COLLECTION DOCUMENTS

« La malchance est le produit du hasard ;
c’est l’expression de la volonté du sort – sur laquelle,
nous-mêmes issus du hasard et misérables prétextes
d’un échec temporel, nous n’avons aucune prise. »

Cioran, Le Bréviaire des vaincus II

« Si le malchanceux devait faire le commerce de linceuls,
personne ne mourrait. »

Le Livre de la sagesse arabe

AVANT-PROPOS

La malchance, la déveine, la scoumoune, la poisse, bref, la guigne ! Nous la connaissons tous, cette mauvaise fille du destin, experte en chausse-trapes et crocs-en-jambe, qui attire dans ses pièges les surchargés d’espoir, les élus de trop bons hasards ou les bienheureux de l’ordinaire que nous devenons par inadvertance.

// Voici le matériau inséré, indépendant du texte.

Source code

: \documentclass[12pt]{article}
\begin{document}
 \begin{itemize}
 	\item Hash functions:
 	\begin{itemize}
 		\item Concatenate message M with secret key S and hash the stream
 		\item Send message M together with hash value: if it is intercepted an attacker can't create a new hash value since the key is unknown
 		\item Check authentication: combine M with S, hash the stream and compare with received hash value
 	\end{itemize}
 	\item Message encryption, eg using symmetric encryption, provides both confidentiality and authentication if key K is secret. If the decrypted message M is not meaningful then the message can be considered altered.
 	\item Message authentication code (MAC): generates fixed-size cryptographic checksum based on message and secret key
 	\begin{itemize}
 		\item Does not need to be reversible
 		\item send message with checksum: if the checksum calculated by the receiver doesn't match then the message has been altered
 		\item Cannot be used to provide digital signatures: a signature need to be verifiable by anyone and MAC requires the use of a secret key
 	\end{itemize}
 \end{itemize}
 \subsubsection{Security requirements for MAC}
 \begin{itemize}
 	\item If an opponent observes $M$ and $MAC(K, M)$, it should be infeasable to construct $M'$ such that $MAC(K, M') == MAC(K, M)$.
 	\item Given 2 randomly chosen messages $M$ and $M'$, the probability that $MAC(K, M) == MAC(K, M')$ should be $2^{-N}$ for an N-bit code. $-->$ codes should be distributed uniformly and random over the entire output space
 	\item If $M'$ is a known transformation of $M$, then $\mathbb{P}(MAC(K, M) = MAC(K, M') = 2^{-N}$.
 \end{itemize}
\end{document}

Lorsque la malchance nous frappe, la marche des jours se poursuit dans une indifférence aveugle et révoltante, certes, mais générale, car – n’est-ce pas ? – on ne peut pas supporter toute la misère du monde !

Mais dès qu’elle s’attaque à un puissant, à un nom en vue ou, par ricochet, à la graine de victime que nourrit tout oppressé ou révolté, tout le monde regarde ! Même si l’affaire s’est déroulée voilà mille ans, ou plus, ou moins, il y a foule ! Comme si le spectacle de la poisse, de la déveine à travers les âges pouvait exonérer le présent de toute rechute dans les extrêmes !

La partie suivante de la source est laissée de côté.